Why is there no leftist movement in Italy of the size and attractive force of Podemos, Linke and Syriza, and how has the 5 Star Movement come to occupy this space? It is a puzzle to put your mind to before the referendum on Dec. 4. The “Italian case” of past decades (the most politicized society in Europe with the most fractured, political and social left) has disappeared entirely and it presents many other anomalies and peculiarities.
The turning point occurred in 1989 when “real socialism” shattered, the “turning point” of the Communist Party. Then, a violent diaspora opened among those who intended to liquidate the history and heritage of the left and those who wanted to try to renew it.

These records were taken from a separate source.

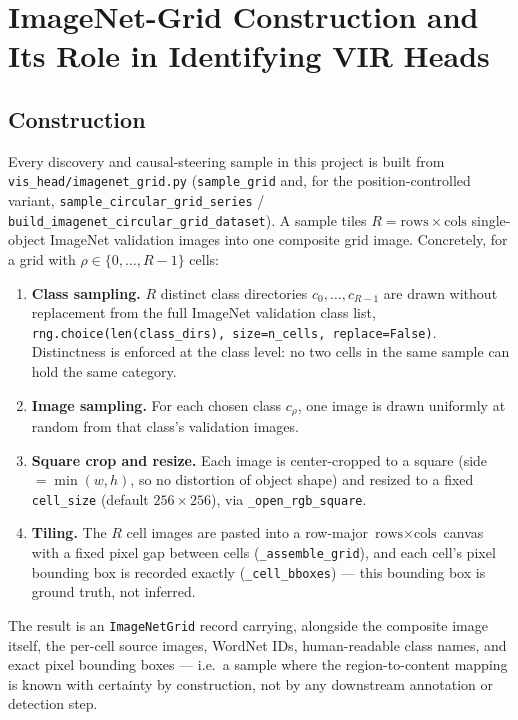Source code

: \section{ImageNet-Grid Construction and Its Role in Identifying VIR Heads}
\label{sec:imagenet-grid}

\subsection{Construction}

Every discovery and causal-steering sample in this project is built from
\texttt{vis\_head/imagenet\_grid.py} (\texttt{sample\_grid} and, for the
position-controlled variant, \texttt{sample\_circular\_grid\_series} /
\texttt{build\_imagenet\_circular\_grid\_dataset}). A sample tiles
$R = \text{rows}\times\text{cols}$ single-object ImageNet validation images
into one composite grid image. Concretely, for a grid with $\rho \in
\{0,\dots,R-1\}$ cells:

\begin{enumerate}
  \item \textbf{Class sampling.} $R$ distinct class directories
  $c_0,\dots,c_{R-1}$ are drawn without replacement from the full ImageNet
  validation class list, \texttt{rng.choice(len(class\_dirs), size=n\_cells,
  replace=False)}. Distinctness is enforced at the class level: no two cells
  in the same sample can hold the same category.
  \item \textbf{Image sampling.} For each chosen class $c_\rho$, one image is
  drawn uniformly at random from that class's validation images.
  \item \textbf{Square crop and resize.} Each image is center-cropped to a
  square (side $=\min(w,h)$, so no distortion of object shape) and resized to
  a fixed \texttt{cell\_size} (default $256\times256$), via
  \texttt{\_open\_rgb\_square}.
  \item \textbf{Tiling.} The $R$ cell images are pasted into a row-major
  $\text{rows}\times\text{cols}$ canvas with a fixed pixel gap between cells
  (\texttt{\_assemble\_grid}), and each cell's pixel bounding box is recorded
  exactly (\texttt{\_cell\_bboxes}) — this bounding box is ground truth, not
  inferred.
\end{enumerate}

The result is an \texttt{ImageNetGrid} record carrying, alongside the
composite image itself, the per-cell source images, WordNet IDs, human-readable
class names, and exact pixel bounding boxes — i.e.\ a sample where the
region-to-content mapping is known with certainty by construction, not by any
downstream annotation or detection step.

The “caravan” of Achille Occhetto did not have ideal anchors, but a generic opening to the new with a simultaneous distancing from the European Socialists (Craxi’s shadow).
The “No” front split within the Communist Party: one group of promoters of a new party (Sergio Garavini, Armando Cossutta, Lucio Magri and others) and another group of those who believed it was possible to stay in the “vortex” (Pietro Ingrao, Aldo Tortorella, Giuseppe Chiarante and Fausto Bertinotti for a period).
Rifondazione Comunista came to be born more from an emotional drive of resistance than on a draft to rethink the Communist experience in need of new projects, organizational structures and political practices. Bertinotti’s leadership tried to overcome the handicap of the birth certificate by placing Rifondazione on the border of the movements.
The break with the Prodi government in 1998 and the subsequent divisions (Communisti Unitari, PDCI, Sel) on government issues and the political stance, however, have gradually made impractical the hypothesis of a neo-communist party. The idea that Italian communism could save itself and remain unscathed after the tsunami thanks to its positive diversity was proved very fragile. In turn, the movements — mostly the non-global ones — failed to occupy the vacuum with a political projection (the Indignados and Podemos in Spain are the counterexample).
The “two lefts” have gradually put more distance between them, PDS-DS on the one hand and on the other Rifondazione. Sergio Cofferati had a chance to reshuffle the cards when, between 2001-2003, he coalesced around the CGIL and himself a left movement of rights and labor on the theme of the defense of Article 18 of the Workers Statute. This was a question that crossed both Rifondazione and the DS.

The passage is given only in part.